I have to agree with everyone. And whether you own or lease the property everything within that property is YOURS. If visitors or even the landlord put items in jeopardy through their own carelessness or thoughtlessness that should be addressed.

When you have the opportunity (and calm) I would address with landlord. That they should remind any one coming to the property that there are animals of all kinds and that care should be taken. Dogs should not be brought to the property.

On a side note but related I have been thinking about having a sign made to put at the end of the driveway regarding strangers coming up to the house.

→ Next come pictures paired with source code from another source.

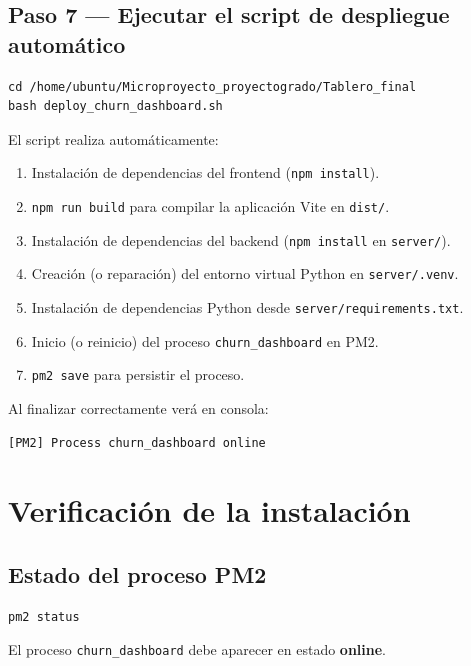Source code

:\documentclass[11pt]{article}
\begin{document}
\subsection{Paso 7 — Ejecutar el script de despliegue automático}

\begin{lstlisting}
cd /home/ubuntu/Microproyecto_proyectogrado/Tablero_final
bash deploy_churn_dashboard.sh
\end{lstlisting}

El script realiza automáticamente:

\begin{enumerate}[itemsep=2pt]
  \item Instalación de dependencias del frontend (\texttt{npm install}).
  \item \texttt{npm run build} para compilar la aplicación Vite en \texttt{dist/}.
  \item Instalación de dependencias del backend (\texttt{npm install} en
        \texttt{server/}).
  \item Creación (o reparación) del entorno virtual Python en
        \texttt{server/.venv}.
  \item Instalación de dependencias Python desde
        \texttt{server/requirements.txt}.
  \item Inicio (o reinicio) del proceso \texttt{churn\_dashboard} en PM2.
  \item \texttt{pm2 save} para persistir el proceso.
\end{enumerate}

Al finalizar correctamente verá en consola:

\begin{lstlisting}
[PM2] Process churn_dashboard online
\end{lstlisting}

\section{Verificación de la instalación}

\subsection{Estado del proceso PM2}

\begin{lstlisting}
pm2 status
\end{lstlisting}

El proceso \texttt{churn\_dashboard} debe aparecer en estado \textbf{online}.
\end{document}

I can't quite figure out what it should say but short and to the point but polite enough for my mother to drive past (LOL).


----------



## liz (Oct 5, 2007)

"Property under Protection by Smith and Wesson" :wink:


----------



## Mon Reve Farm (Jun 25, 2010)

Hmmmmm - that would require getting a Smith & Wesson! LOL :slapfloor:


----------



## Mully (Jun 23, 2009)

I used to be nice until a surveyor crew just ignored my no trespass signs then gave me a hard time about they had to do their job. I just went in the house called the sheriff dept and had them come out and issue a citation .... bet they will call next time. Years ago i would have said "oh OK go ahead" so you have every right to be concerned and angry ...call the tree service and complain and don't worry what anyone thinks!!


----------



## mrs. lam (Apr 20, 2010)

People are just rude. And non goat people don't have a clue about goats. My (now) wether, Romeo has a NICE set of horns. We had some folks come out to repair the roof and one guy would taunt Romeo and try to get him to head butt.(Romeo was in the fence) Romeo has never been allowed to play that game with me. He looks at me flicks his tail and ears and walks away. The dope kept on and on stamping and snorting like a bull. I told him to quit. He looked at me like I was a witch. I told him I don't bother your family, don't bother mine.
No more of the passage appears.